The following is a soft powercap example with a power budget of 1000W. The nodes will start without a set powercap but will be ready to activate it.

# Wait period between power checks
EARGMPowerPeriod=120
# Activate powercap as soft powercap
EARGMPowercapMode=2
# Set up at least 1 EARGM
EARGMId=1 energy=XXX power=1000 node=node1
# Set up the nodes
Tag=tag1 default=yes max_power=500 min_power=50 error_power=600 powercap=1 powercap_plugin=dvfs.so gpu_powercap_plugin=gpu.so
Island=1 nodes=node[1-4] EARGMId=1

Finally, this example has ONLY node powercap, with the nodes having a limit of 250W. There will be no reallocation:

# Wait period between power checks
EARGMPowerPeriod=120
# Activate powercap
EARGMPowercapMode=1
# Set up at least 1 EARGM
EARGMId=1 energy=XXX power=0 node=node1
# Set up the nodes
Tag=tag1 default=yes max_power=500 min_power=50 error_power=600 powercap=250 powercap_plugin=dvfs.so gpu_powercap_plugin=gpu.so
Island=1 nodes=node[1-4] EARGMId=1

This is the same, but deactivating the powercap by setting the mode to 0:

# Wait period between power checks
EARGMPowerPeriod=120
# Activate powercap
EARGMPowercapMode=0
# Set up at least 1 EARGM
EARGMId=1 energy=XXX power=1000 node=node1
# Set up the nodes
Tag=tag1 default=yes max_power=500 min_power=50 error_power=600 powercap=250 powercap_plugin=dvfs.so gpu_powercap_plugin=gpu.so
Island=1 nodes=node[1-4] EARGMId=1

This is an erroneous way to set it up, because the nodes' powercap capabilities will not be active:

# Wait period between power checks
EARGMPowerPeriod=120
# Activate powercap
EARGMPowercapMode=1
# Set up at least 1 EARGM
EARGMId=1 energy=XXX power=1000 node=node1
# Set up the nodes
Tag=tag1 default=yes max_power=500 min_power=50 error_power=600 powercap=0 powercap_plugin=dvfs.so gpu_powercap_plugin=gpu.so
Island=1 nodes=node[1-4] EARGMId=1

Similarly, this following example does not work because the EARGM cannot calculate a valid powercap when the nodes are set to unlimited:

# Wait period between power checks
EARGMPowerPeriod=120
# Activate powercap
EARGMPowercapMode=1
# Set up at least 1 EARGM
EARGMId=1 energy=XXX power=-1 node=node1
# Set up the nodes
Tag=tag1 default=yes max_power=500 min_power=50 error_power=600 powercap=1 powercap_plugin=dvfs.so gpu_powercap_plugin=gpu.so
Island=1 nodes=node[1-4] EARGMId=1

Valid configurations

There are three special values for powercap configuration, 1 (unlimited, only for Tags/Node), 0 (disabled) and -1 (auto-configure).
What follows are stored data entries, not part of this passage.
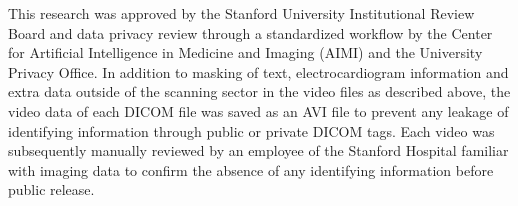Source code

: This research was approved by the Stanford University Institutional Review Board and data privacy review through a standardized workflow by the Center for Artificial Intelligence in Medicine and Imaging (AIMI) and the University Privacy Office. In addition to masking of text, electrocardiogram information and extra data outside of the scanning sector in the video files as described above, the video data of each DICOM file was saved as an AVI file to prevent any leakage of identifying information through public or private DICOM tags. Each video was subsequently manually reviewed by an employee of the Stanford Hospital familiar with imaging data to confirm the absence of any identifying information before public release.
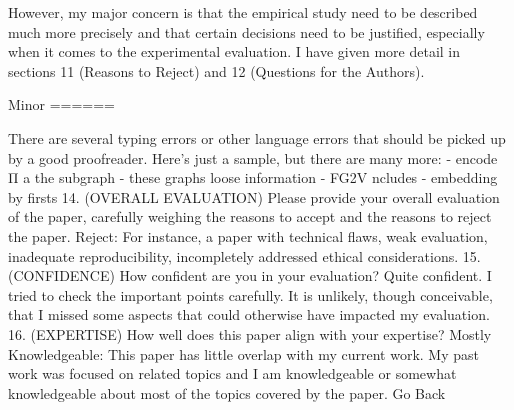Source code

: However, my major concern is that the empirical study need to be described much more precisely and that certain decisions need to be justified, especially when it comes to the experimental evaluation. I have given more detail in sections 11 (Reasons to Reject) and 12 (Questions for the Authors).


Minor
======

There are several typing errors or other language errors that should be picked up by a good proofreader. Here's just a sample, but there are many more:
- encode Π a the subgraph
- these graphs loose information
- FG2V ncludes
- embedding by firsts
14. (OVERALL EVALUATION) Please provide your overall evaluation of the paper, carefully weighing the reasons to accept and the reasons to reject the paper.
Reject: For instance, a paper with technical flaws, weak evaluation, inadequate reproducibility, incompletely addressed ethical considerations.
15. (CONFIDENCE) How confident are you in your evaluation?
Quite confident. I tried to check the important points carefully. It is unlikely, though conceivable, that I missed some aspects that could otherwise have impacted my evaluation.
16. (EXPERTISE) How well does this paper align with your expertise?
Mostly Knowledgeable: This paper has little overlap with my current work. My past work was focused on related topics and I am knowledgeable or somewhat knowledgeable about most of the topics covered by the paper.
Go Back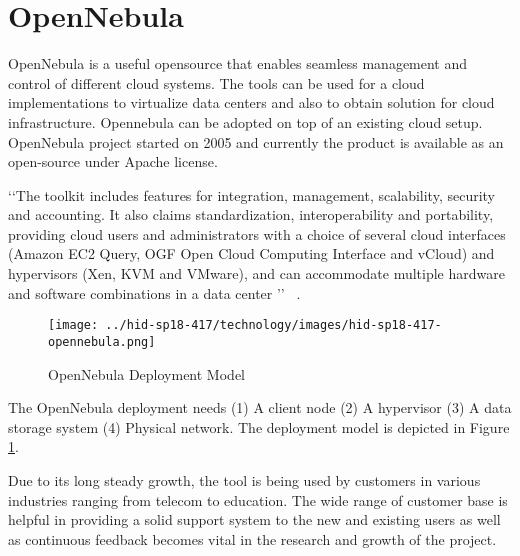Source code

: 
\section{OpenNebula}

OpenNebula is a useful opensource that enables seamless management and
control of different cloud systems.  The tools can be used for a cloud
implementations to virtualize data centers and also to obtain solution
for cloud infrastructure.  Opennebula can be adopted on top of an
existing cloud setup.  OpenNebula project started on 2005 and
currently the product is available as an open-source under Apache
license.

‘‘The toolkit includes features for integration, management,
scalability, security and accounting.  It also claims standardization,
interoperability and portability, providing cloud users and
administrators with a choice of several cloud interfaces (Amazon EC2
Query, OGF Open Cloud Computing Interface and vCloud) and hypervisors
(Xen, KVM and VMware), and can accommodate multiple hardware and
software combinations in a data center ’’
~\cite{hid-sp18-417-opennebula-wiki}.

\begin{figure}[htb]
\texttt{[image: ../hid-sp18-417/technology/images/hid-sp18-417-opennebula.png]}
\caption{OpenNebula Deployment Model ~\cite{hid-sp18-417-opennebula-deployment}} 
\label{F:opennebula}
\end{figure}

The OpenNebula deployment needs (1) A client node (2) A hypervisor (3)
A data storage system (4) Physical network. The deployment model is
depicted in Figure \ref{F:opennebula}.

Due to its long steady growth, the tool is being used by customers in
various industries ranging from telecom to education.  The wide range
of customer base is helpful in providing a solid support system to the
new and existing users as well as continuous feedback becomes vital in
the research and growth of the project.

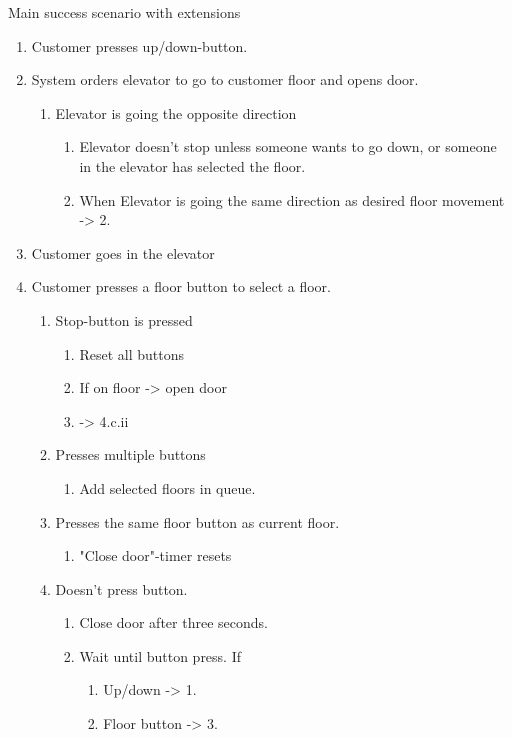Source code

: \documentclass[a4paper, norsk]{article}
\begin{document}
Main success scenario with extensions
\begin{enumerate}
	\item Customer presses up/down-button.
	\item System orders elevator to go to customer floor and opens door.
	\begin{enumerate}
	\item Elevator is going the opposite direction
		\begin{enumerate}
	\item Elevator doesn't stop unless someone wants to go down, or someone in the elevator has selected the floor.
	\item When Elevator is going the same direction as desired floor movement ->  2.
			\end{enumerate}
						\end{enumerate}
	\item Customer goes in the elevator
	\item Customer presses a floor button to select a floor.
	\begin{enumerate}
	\item Stop-button is pressed
		\begin{enumerate}
	\item Reset all buttons
	\item  If on floor -> open door
	\item   -> 4.c.ii
			\end{enumerate}
	\item  Presses multiple buttons
		\begin{enumerate}
	\item  Add selected floors in queue.
			\end{enumerate}
	\item  Presses the same floor button as current floor.
		\begin{enumerate}
	\item  "Close door"-timer resets
			\end{enumerate}
	\item  Doesn't press button.
		\begin{enumerate}
	\item  Close door after three seconds.
	\item  Wait until button press. If
			\begin{enumerate}
	\item  Up/down -> 1.
	\item  Floor button -> 3.
				\end{enumerate}

\end{enumerate}
\end{enumerate}
\end{enumerate}
\end{document}
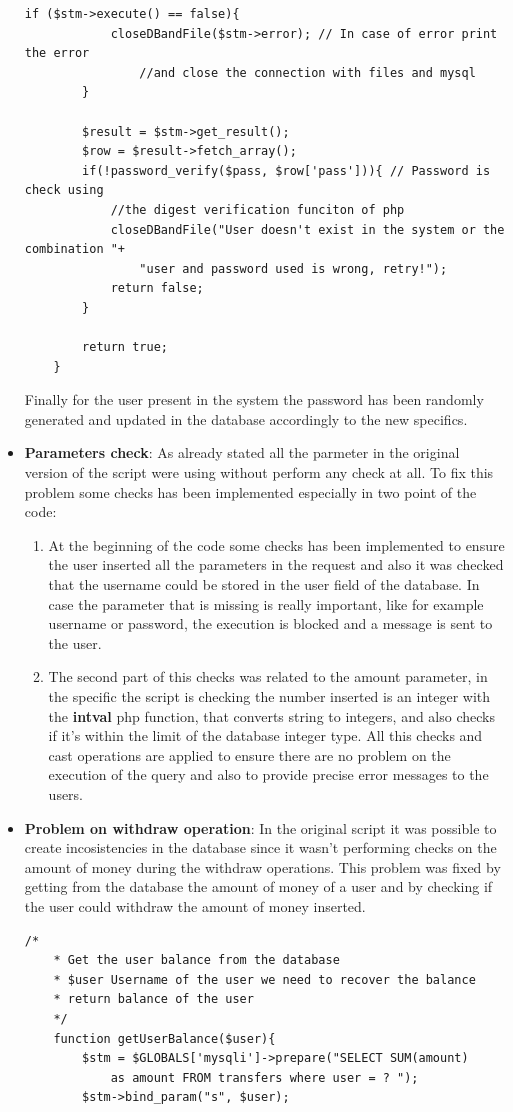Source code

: \documentclass[14pt]{article}
\begin{document}
\begin{itemize}
\begin{Verbatim}[tabsize=4]
		if ($stm->execute() == false){
			closeDBandFile($stm->error); // In case of error print the error 
				//and close the connection with files and mysql 
		}
		
		$result = $stm->get_result();
		$row = $result->fetch_array();
		if(!password_verify($pass, $row['pass'])){ // Password is check using 
			//the digest verification funciton of php
			closeDBandFile("User doesn't exist in the system or the combination "+
				"user and password used is wrong, retry!");
			return false;
		}
		
		return true;
	}	
	\end{Verbatim}
	Finally for the user present in the system the password has been randomly generated and updated in the database accordingly to the new specifics.
	
	\item \textbf{Parameters check}: As already stated all the parmeter in the original version of the script were using without perform any check at all. To fix this problem some checks has been implemented especially in two point of the code:
	\begin{enumerate}
		\item At the beginning of the code some checks has been implemented to ensure the user inserted all the parameters in the request and also it was checked that the username could be stored in the user field of the database. In case the parameter that is missing is really important, like for example username or password, the execution is blocked and a message is sent to the user.
		
		\item The second part of this checks was related to the amount parameter, in the specific the script is checking the number inserted is an integer with the \textbf{intval} php function, that converts string to integers, and also checks if it's within the limit of the database integer type. All this checks and cast operations are applied to ensure there are no problem on the execution of the query and also to provide precise error messages to the users.
	\end{enumerate}

	\item \textbf{Problem on withdraw operation}: In the original script it was possible to create incosistencies in the database since it wasn't performing checks on the amount of money during the withdraw operations. This problem was fixed by getting from the database the amount of money of a user and by checking if the user could withdraw the amount of money inserted.
	\begin{Verbatim}[tabsize=4]
	/*
	* Get the user balance from the database
	* $user Username of the user we need to recover the balance
	* return balance of the user
	*/
	function getUserBalance($user){
		$stm = $GLOBALS['mysqli']->prepare("SELECT SUM(amount) 
			as amount FROM transfers where user = ? ");
		$stm->bind_param("s", $user);
		

\end{Verbatim}
\end{itemize}
\end{document}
Furthermore, there are three cluster powercap modes for EARGM: 0 (monitoring-only), 1 (hard cluster powercap) and 2 (soft cluster powercap).

EARGM powercap mode EARGM powercap value Tag powercap value Result
ANY 0 1 Cluster powercap disabled, node powercap unlimited (but can be set with econtrol)
ANY 0 0 All powercap types disabled, and cannot be modified without restarting
ANY 0 N Cluster powercap disabled, node powercap set to N
HARD -1 N Cluster powercap set to the sum of the nodes' powercap. Node powercap set to N
HARD N -1 Cluster powercap set to N. Node powercap set to N/number of nodes controlled by EARGM
HARD N M Cluster powercap set to N. Node powercap set to N
SOFT N 1 Cluster powercap set to N, node powercap unlimited. If triggered, node powercap will be set to their max_powercap value
SOFT N M *ERROR *
HARD/SOFT N 0 ERROR
HARD/SOFT -1 -1 ERROR
HARD/SOFT 0 -1 *ERROR
HARD/SOFT 1 -1 *ERROR
HARD/SOFT -1 1 ERROR

NOTE: When using soft cluster powercap, max_powercap value must be properly set for the powercap to work.